Deux Johannes pour une formidable invention

Chanson du début du 15ème siècle par l'ensemble Asteria

Deux Johannes pour une formidable invention

             Le 15ème siècle s’annonce comme le siècle de la rupture entre le moyen-âge et la Renaissance à venir où les inventions dans tous les domaines vont révolutionner la vie quotidienne.  C’est l’époque où les villes libres d’Alsace sont de grands centres intellectuels. 
             En 1388, Strasbourg a construit le 1er pont sur le Rhin qui facilite les échanges avec le pays de Bade. Le port de Strasbourg devient une plaque tournante du commerce alsacien (vin, blé, draps...) et européen (laine anglaise, tissus et épices italiens...). Les bourgeois issus des corporations sont riches et la ville se développe à un rythme effréné.
             Une formidable invention va révolutionner à tout jamais la diffusion des idées et du savoir : l’imprimerie.

 

Pont sur le Rhin - gravure de Jacob Heyden

Pont sur le Rhin - gravure de Jacob Heyden

             En 1410, Elisabeth de Matzenheim, épouse du bourgeois Mentelin de Sélestat, donne naissance à un petit Johannes. Après une bonne éducation, celui-ci devient enlumineur càd qu’il illustre les manuscrits des moines de dessins et décors peints à la main. D’abord employé dans sa ville natale, il est si doué que l’évêque de Strasbourg, Robert de Bavière, le débauche en 1440. Il devient notaire épiscopal. Pendant 18 ans il exerce plusieurs métiers comme scribe, enlumineur, notaire, imprimeur et éditeur au service de l'évêché. 
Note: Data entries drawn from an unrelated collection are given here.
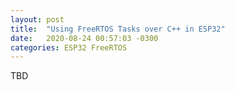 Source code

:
 ```yaml
---
layout: post
title:  "Using FreeRTOS Tasks over C++ in ESP32"
date:   2020-08-24 00:57:03 -0300
categories: ESP32 FreeRTOS
---
```

TBD

[jekyll-docs]: https://jekyllrb.com/docs/home
[jekyll-gh]:   https://github.com/jekyll/jekyll
[jekyll-talk]: https://talk.jekyllrb.com/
Johannes Mentelin par Kuebler

Johannes Mentelin par Kuebler

             En 1424, un certain Johannes Gensfleich (24 ans), originaire de Mayence, s’installe à Strasbourg sous le nom de Gutenberg pour fuir une révolte communale. Il déclare une fortune de 1000 florins (un florin pèse 3,5 grammes d’or et vaut l’équivalent de 100 euros). Il crée une société avec deux alsaciens, Andréas Dritzehn et Andréas Heilmann, et va fabriquer des      « miroirs » en métal destinés aux milliers de pèlerins qui se rendent tous les sept ans à Aix-la-chapelle pour voir les reliques du Christ (l’époque est aux expériences chimiques ; on fait des mélanges avec le plomb, l’étain, le fer, le mercure, ou le bismuth). 

             En 1436, une certaine Annette Ennelin de la rue des drapiers lui fait un procès parce qu’il lui aurait promis le mariage. Gutenberg, lui, fait un procès à Nicolas Schott qui a déposé en faveur d’Annette, le perd et doit lui payer 15 florins. Il a semble-t-il épousé Anna. En plus de ces activités officielles, Gutenberg se serait livré à des expériences secrètes ! Il fait réaliser par des artisans locaux des pièces destinées à réaliser une presse mais on ne sait pas très bien s’il s’agit d’un prototype pour l’imprimerie ou pour fabriquer divers reliquaires ou amulettes prisés par les pèlerins. Il est connu à l’époque comme orfèvre et miroitier.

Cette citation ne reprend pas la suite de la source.